## [About this exercise]
Below are some entries. Copy each line that holds the string "Evening".

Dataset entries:
--- START ---

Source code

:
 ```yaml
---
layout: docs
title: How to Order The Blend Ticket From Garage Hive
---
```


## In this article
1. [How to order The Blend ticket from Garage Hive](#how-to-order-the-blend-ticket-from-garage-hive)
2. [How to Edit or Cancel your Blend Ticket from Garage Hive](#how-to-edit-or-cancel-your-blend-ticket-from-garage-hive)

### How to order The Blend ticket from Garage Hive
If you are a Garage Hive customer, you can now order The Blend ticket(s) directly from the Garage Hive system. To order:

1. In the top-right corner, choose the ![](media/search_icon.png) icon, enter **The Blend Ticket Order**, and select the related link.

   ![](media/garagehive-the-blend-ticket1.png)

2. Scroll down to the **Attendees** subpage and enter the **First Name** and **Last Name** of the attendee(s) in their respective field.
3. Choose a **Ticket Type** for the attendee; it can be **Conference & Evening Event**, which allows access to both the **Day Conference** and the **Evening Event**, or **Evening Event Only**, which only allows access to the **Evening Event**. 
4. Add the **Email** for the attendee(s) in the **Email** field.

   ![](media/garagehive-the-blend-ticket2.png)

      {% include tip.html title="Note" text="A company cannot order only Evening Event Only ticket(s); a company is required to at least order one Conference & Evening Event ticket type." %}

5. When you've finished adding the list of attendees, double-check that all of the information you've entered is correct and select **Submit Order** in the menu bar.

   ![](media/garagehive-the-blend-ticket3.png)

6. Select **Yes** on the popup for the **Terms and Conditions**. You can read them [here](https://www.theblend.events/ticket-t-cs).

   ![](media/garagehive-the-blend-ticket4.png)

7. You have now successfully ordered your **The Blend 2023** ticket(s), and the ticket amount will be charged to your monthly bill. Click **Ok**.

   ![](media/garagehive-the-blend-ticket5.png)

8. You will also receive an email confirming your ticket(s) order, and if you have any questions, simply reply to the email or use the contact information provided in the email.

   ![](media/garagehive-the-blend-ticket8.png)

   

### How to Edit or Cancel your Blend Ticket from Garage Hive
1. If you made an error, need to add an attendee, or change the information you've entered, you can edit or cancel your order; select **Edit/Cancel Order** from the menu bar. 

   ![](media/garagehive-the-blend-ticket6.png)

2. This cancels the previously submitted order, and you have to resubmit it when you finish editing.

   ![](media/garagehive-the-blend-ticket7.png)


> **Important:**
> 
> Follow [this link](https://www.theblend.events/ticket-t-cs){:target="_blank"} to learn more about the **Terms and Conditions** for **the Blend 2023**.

--- END ---

## [Response area]
3. Choose a **Ticket Type** for the attendee; it can be **Conference & Evening Event**, which allows access to both the **Day Conference** and the **Evening Event**, or **Evening Event Only**, which only allows access to the **Evening Event**. 
      {% include tip.html title="Note" text="A company cannot order only Evening Event Only ticket(s); a company is required to at least order one Conference & Evening Event ticket type." %}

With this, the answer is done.